Beginning change with the building blocks
With a greater emphasis on innovations in sustainability, Christian's global team, made up of 325 engineers, is focused on future technologies, assessing effective, sustainable products and solutions.
“Engineers are naturally interested in sustainable design,” Christian said. “But now that there’s increasing market pull for low-carbon solutions, we’ve got to take that innate interest and look for the opportunities to become actively engaged. We also have to think cross-functionally to help capitalize on opportunities in procurement and construction.”

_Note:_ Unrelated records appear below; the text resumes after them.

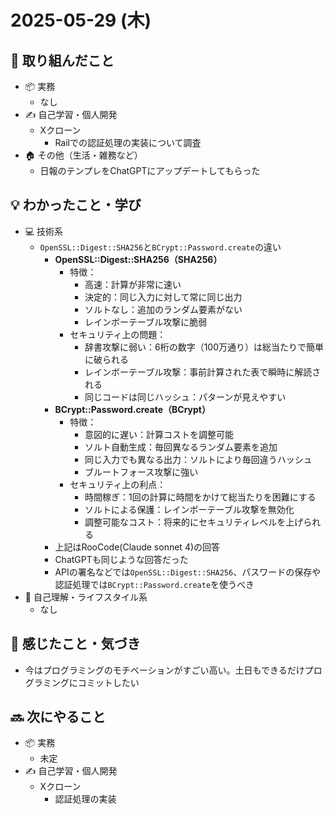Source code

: # 2025-05-29 (木)

## 🔨 取り組んだこと
- 📦 実務
  - なし
- ✍️ 自己学習・個人開発
  - Xクローン
    - Railでの認証処理の実装について調査
- 🏠 その他（生活・雑務など）
  - 日報のテンプレをChatGPTにアップデートしてもらった

## 💡 わかったこと・学び
- 💻 技術系
  - `OpenSSL::Digest::SHA256`と`BCrypt::Password.create`の違い
    - **OpenSSL::Digest::SHA256（SHA256）**
      - 特徴：
        - 高速：計算が非常に速い
        - 決定的：同じ入力に対して常に同じ出力
        - ソルトなし：追加のランダム要素がない
        - レインボーテーブル攻撃に脆弱
      - セキュリティ上の問題：
        - 辞書攻撃に弱い：6桁の数字（100万通り）は総当たりで簡単に破られる
        - レインボーテーブル攻撃：事前計算された表で瞬時に解読される
        - 同じコードは同じハッシュ：パターンが見えやすい
    - **BCrypt::Password.create（BCrypt）**
      - 特徴：
        - 意図的に遅い：計算コストを調整可能
        - ソルト自動生成：毎回異なるランダム要素を追加
        - 同じ入力でも異なる出力：ソルトにより毎回違うハッシュ
        - ブルートフォース攻撃に強い
      - セキュリティ上の利点：
        - 時間稼ぎ：1回の計算に時間をかけて総当たりを困難にする
        - ソルトによる保護：レインボーテーブル攻撃を無効化
        - 調整可能なコスト：将来的にセキュリティレベルを上げられる
    - 上記はRooCode(Claude sonnet 4)の回答
    - ChatGPTも同じような回答だった
    - APIの署名などでは`OpenSSL::Digest::SHA256`、パスワードの保存や認証処理では`BCrypt::Password.create`を使うべき
- 🧘 自己理解・ライフスタイル系
  - なし

## 💭 感じたこと・気づき
- 今はプログラミングのモチベーションがすごい高い。土日もできるだけプログラミングにコミットしたい

## 🔜 次にやること
- 📦 実務
  - 未定
- ✍️ 自己学習・個人開発
  - Xクローン
    - 認証処理の実装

“Part of the team’s sustainability initiatives involve looking at each stage of a project’s execution and reducing the carbon footprint by using local and recycled materials, the optimal selection of type and strength of elements, the design of appropriate concrete mixes with lowest cement content, and utilizing automation during production and placement,” said Javeed Munshi and Wayne Bergstrom, both engineers and Bechtel Fellows on Christian’s team. The team has also developed multiple guidelines and procedures focused on implementing sustainable design and construction innovations while allowing for flexibility in approach.
With construction and buildings sectors reported to be responsible for around 40% of carbon emissions globally, the EPC industry has the biggest decarbonization challenge of all.
“If ordinary Portland cement—the key ingredient in concrete—were a country, it would be the fourth largest emitter of carbon in the world, responsible for approximately 7% of global emission," Swatti Taywade, a sustainability project manager, said.
Given her focus on sustainability, Swatti looks at every aspect and how to optimize mix through cement substitutes, such as using low carbon cements, promoting local sourcing of materials, and using recycled aggregate and water when she’s on a project. She’s also targeting asphalt by assessing alternative materials, promoting reuse and recycling, and weaving in the principles of a circular economy.
“Roads are big offenders so resource conservation and optimizing road design are important as well as encouraging the use of construction waste materials, low energy asphalt technologies, and innovative recycled materials and mixes,” Swatti said.
According to Rushil Patel, a chief construction engineer, it’s not all about the materials. “The way we build plays a big role, too,” he said. “For example, modularization and pre-assembly can reduce the amount of equipment we need in parallel on site, reducing emissions. We also need to alert our customers and respond rapidly to opportunities in the market, including supply chain issues and evolving carbon reduction requirements.”
However, Swatti said, construction emissions are only a part of the story. Almost 30% of global emissions come from energy use once buildings or infrastructure are in operations. It’s important to design with low end-use emissions in mind.
“Providing cost-effective solutions is a mixing bowl of aspirations, objectives, strategies, action plans, engagement, and reality checks,” Swatti said. “And the recipe is only successful if everyone including owners, engineers, construction and procurement teams, the supply chain, subject matter experts, waste recyclers, research labs, and universities work together.”